Privatization has been a live conservative cause for 10 years. But activists fighting to preserve the traditional program have concentrated on lobbying Congress; writing research reports, books, and op-eds; and confronting privatizers at public forums and on the campaign trail. The Billionaires think some brazen satire is really needed.

“We’re reframers,” says “Ivan Tital,” chapter leader of the DC Billionaires. “Democrats lose debates because the Republicans spend a lot of time getting their message right and getting it out first. We’re going to counter that.” For instance, the term “privatize” tests too well in surveys, so the Billionaires talk instead about “corporatizing” the program in their mock campaign – “champagne,” actually – for the Bush plan, which kicks off with the Jan. 20 “auction.”

At the Billionaires’ national convergence in Washington the two days after the inaugural, one order of business will be to plan a long-term national mobilization around Social Security.
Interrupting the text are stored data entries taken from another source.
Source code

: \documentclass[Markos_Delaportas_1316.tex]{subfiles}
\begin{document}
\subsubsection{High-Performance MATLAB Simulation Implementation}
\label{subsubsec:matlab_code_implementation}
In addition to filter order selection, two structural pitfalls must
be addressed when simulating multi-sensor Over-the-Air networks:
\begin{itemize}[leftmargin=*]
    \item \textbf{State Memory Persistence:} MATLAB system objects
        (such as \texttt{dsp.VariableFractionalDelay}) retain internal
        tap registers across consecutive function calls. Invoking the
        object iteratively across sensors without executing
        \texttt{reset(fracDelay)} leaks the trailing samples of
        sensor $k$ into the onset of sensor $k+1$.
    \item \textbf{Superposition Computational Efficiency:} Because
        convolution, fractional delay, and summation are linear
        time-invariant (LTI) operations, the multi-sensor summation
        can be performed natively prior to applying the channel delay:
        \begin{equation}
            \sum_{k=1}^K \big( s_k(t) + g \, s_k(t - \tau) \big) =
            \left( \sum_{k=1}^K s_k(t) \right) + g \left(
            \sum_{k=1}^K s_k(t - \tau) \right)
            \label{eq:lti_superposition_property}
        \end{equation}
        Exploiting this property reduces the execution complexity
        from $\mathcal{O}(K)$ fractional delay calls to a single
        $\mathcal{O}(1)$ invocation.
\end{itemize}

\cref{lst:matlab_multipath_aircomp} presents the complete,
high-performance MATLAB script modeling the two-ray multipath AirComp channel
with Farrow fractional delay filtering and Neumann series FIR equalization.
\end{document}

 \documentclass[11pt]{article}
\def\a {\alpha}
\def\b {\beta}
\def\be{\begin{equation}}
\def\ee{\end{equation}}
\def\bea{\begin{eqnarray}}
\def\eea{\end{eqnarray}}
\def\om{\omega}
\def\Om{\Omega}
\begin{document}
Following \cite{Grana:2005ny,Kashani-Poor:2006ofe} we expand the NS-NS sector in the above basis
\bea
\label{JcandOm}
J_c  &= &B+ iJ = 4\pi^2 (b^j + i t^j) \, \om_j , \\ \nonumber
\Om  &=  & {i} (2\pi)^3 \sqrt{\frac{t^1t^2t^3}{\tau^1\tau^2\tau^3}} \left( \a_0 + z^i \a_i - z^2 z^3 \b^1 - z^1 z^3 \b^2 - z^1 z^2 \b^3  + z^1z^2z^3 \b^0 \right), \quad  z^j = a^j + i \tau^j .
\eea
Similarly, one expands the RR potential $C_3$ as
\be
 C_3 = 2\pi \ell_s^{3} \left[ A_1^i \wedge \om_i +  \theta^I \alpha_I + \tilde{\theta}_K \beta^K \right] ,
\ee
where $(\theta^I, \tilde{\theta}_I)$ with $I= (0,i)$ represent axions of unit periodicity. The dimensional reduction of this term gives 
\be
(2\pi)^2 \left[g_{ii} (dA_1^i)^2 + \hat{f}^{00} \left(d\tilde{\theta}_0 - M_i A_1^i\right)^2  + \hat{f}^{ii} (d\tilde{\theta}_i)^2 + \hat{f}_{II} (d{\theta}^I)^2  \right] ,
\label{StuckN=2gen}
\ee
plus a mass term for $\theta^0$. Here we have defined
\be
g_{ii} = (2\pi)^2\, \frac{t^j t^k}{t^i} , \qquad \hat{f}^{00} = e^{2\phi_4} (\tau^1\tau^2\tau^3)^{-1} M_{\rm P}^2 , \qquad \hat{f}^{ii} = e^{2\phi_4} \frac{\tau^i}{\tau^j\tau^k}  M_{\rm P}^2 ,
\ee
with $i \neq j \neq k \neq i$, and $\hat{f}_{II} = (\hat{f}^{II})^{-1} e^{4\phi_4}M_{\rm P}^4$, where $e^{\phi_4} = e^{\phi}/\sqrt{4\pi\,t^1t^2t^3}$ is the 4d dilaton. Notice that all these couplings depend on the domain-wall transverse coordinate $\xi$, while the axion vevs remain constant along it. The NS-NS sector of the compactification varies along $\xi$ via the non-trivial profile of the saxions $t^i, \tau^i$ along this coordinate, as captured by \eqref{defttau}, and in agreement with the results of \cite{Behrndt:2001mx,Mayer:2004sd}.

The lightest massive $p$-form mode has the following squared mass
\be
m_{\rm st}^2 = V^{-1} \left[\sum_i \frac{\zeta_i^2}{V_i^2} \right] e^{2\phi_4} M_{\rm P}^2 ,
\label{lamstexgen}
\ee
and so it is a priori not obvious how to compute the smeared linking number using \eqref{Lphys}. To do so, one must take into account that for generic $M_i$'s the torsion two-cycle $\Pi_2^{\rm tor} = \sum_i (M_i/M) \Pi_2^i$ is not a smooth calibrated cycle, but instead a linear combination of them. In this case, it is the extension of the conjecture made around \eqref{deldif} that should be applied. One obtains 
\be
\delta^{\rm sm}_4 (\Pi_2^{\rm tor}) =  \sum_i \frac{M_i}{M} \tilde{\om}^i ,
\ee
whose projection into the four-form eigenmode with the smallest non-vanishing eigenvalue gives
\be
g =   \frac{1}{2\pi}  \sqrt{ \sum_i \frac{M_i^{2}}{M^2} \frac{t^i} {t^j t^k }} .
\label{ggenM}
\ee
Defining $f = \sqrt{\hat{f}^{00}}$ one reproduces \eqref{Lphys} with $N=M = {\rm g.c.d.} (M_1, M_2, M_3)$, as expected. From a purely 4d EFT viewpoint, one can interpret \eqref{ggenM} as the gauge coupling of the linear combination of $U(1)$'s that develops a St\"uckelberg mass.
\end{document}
Possibilities include more street action, aiming messages at Democratic “wobblies” in Congress who the Republicans might pressure to support the President, and even producing ads, direct mail, or a phone bank “champagne” in favor of corporatized Social Security. “We want to make headlines, forcing the story to be about the other side’s weaknesses,” says “Ivan Tital.”

To get the word out, he says the Billionaires are hoping to partner with a union or nonprofit that’s already working against the Republican agenda. —E.L.